Pictures paired with source code:
....................

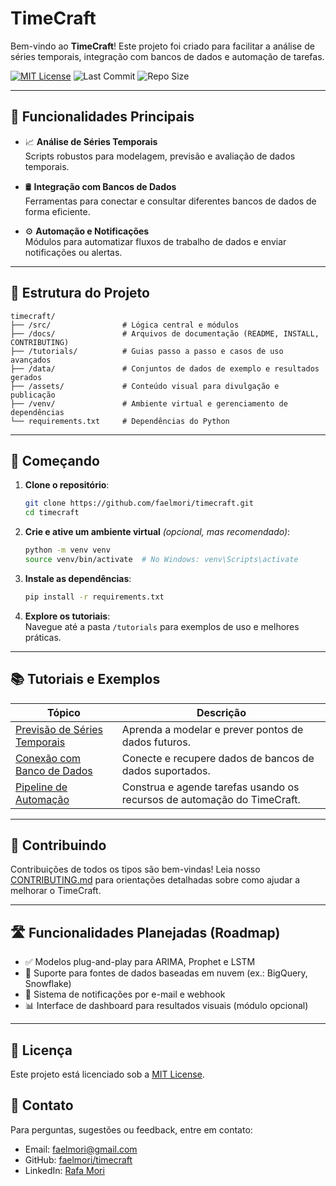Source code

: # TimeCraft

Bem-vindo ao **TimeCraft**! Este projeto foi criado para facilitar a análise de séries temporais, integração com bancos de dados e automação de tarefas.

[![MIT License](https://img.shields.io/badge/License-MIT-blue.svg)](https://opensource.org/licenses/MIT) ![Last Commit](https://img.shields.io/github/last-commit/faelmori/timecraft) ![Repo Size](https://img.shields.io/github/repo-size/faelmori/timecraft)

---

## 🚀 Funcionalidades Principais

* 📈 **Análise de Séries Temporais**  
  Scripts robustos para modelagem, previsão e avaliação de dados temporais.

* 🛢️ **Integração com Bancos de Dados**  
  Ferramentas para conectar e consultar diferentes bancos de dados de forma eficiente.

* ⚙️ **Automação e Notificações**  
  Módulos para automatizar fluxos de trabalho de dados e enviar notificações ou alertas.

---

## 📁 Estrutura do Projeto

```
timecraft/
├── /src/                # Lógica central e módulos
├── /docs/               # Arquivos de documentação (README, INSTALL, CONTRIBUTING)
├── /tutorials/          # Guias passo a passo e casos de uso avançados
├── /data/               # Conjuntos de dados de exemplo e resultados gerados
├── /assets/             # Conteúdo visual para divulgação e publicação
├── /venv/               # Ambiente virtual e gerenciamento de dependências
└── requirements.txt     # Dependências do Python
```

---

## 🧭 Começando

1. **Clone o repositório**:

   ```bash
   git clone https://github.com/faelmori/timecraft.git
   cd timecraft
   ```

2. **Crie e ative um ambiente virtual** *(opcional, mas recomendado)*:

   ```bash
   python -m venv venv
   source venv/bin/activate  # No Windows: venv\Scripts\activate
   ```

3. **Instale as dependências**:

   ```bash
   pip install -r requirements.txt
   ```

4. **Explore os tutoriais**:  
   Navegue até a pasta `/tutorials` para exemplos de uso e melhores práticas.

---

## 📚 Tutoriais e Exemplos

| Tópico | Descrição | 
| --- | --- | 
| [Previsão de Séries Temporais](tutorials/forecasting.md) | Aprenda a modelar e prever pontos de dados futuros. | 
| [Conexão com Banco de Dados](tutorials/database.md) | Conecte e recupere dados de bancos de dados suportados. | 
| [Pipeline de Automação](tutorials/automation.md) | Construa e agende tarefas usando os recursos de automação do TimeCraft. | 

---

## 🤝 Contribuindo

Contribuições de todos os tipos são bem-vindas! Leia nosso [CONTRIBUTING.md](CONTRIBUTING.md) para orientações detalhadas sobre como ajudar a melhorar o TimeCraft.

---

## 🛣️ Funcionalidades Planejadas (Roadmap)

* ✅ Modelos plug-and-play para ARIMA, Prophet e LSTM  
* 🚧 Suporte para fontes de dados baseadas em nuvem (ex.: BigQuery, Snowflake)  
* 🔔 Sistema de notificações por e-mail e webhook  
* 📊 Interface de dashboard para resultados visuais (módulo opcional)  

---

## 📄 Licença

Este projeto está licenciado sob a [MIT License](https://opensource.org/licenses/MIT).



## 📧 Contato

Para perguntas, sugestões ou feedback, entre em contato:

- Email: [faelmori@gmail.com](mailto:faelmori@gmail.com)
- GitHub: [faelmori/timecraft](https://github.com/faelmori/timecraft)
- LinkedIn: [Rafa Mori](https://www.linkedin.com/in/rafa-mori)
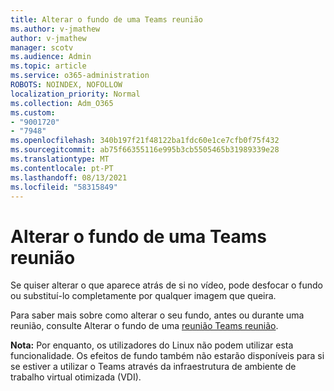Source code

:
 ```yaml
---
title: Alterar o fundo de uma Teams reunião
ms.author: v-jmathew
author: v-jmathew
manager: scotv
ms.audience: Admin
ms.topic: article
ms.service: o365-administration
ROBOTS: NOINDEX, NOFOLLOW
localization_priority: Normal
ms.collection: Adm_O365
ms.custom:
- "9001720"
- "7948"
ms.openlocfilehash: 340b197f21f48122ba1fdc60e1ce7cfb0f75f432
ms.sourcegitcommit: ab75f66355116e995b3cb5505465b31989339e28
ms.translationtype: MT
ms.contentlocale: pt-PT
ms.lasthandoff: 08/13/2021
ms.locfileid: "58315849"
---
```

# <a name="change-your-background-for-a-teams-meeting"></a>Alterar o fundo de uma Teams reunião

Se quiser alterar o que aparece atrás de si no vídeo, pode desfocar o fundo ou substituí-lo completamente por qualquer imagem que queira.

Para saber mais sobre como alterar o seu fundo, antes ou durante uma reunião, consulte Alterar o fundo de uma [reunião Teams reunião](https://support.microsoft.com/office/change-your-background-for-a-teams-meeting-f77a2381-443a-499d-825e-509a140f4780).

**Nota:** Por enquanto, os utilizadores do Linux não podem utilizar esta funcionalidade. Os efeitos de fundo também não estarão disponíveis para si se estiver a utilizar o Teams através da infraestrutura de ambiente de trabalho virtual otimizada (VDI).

....................

Look through the data above and return exactly the lines from the one that contains "2. **Crie e" to the one that contains "## 🛣️ Funcionalidades Planejadas (Roadmap)", inclusive, with nothing else.

> **Task response**:
2. **Crie e ative um ambiente virtual** *(opcional, mas recomendado)*:

   ```bash
   python -m venv venv
   source venv/bin/activate  # No Windows: venv\Scripts\activate
   ```

3. **Instale as dependências**:

   ```bash
   pip install -r requirements.txt
   ```

4. **Explore os tutoriais**:  
   Navegue até a pasta `/tutorials` para exemplos de uso e melhores práticas.

---

## 📚 Tutoriais e Exemplos

| Tópico | Descrição | 
| --- | --- | 
| [Previsão de Séries Temporais](tutorials/forecasting.md) | Aprenda a modelar e prever pontos de dados futuros. | 
| [Conexão com Banco de Dados](tutorials/database.md) | Conecte e recupere dados de bancos de dados suportados. | 
| [Pipeline de Automação](tutorials/automation.md) | Construa e agende tarefas usando os recursos de automação do TimeCraft. | 

---

## 🤝 Contribuindo

Contribuições de todos os tipos são bem-vindas! Leia nosso [CONTRIBUTING.md](CONTRIBUTING.md) para orientações detalhadas sobre como ajudar a melhorar o TimeCraft.

---

## 🛣️ Funcionalidades Planejadas (Roadmap)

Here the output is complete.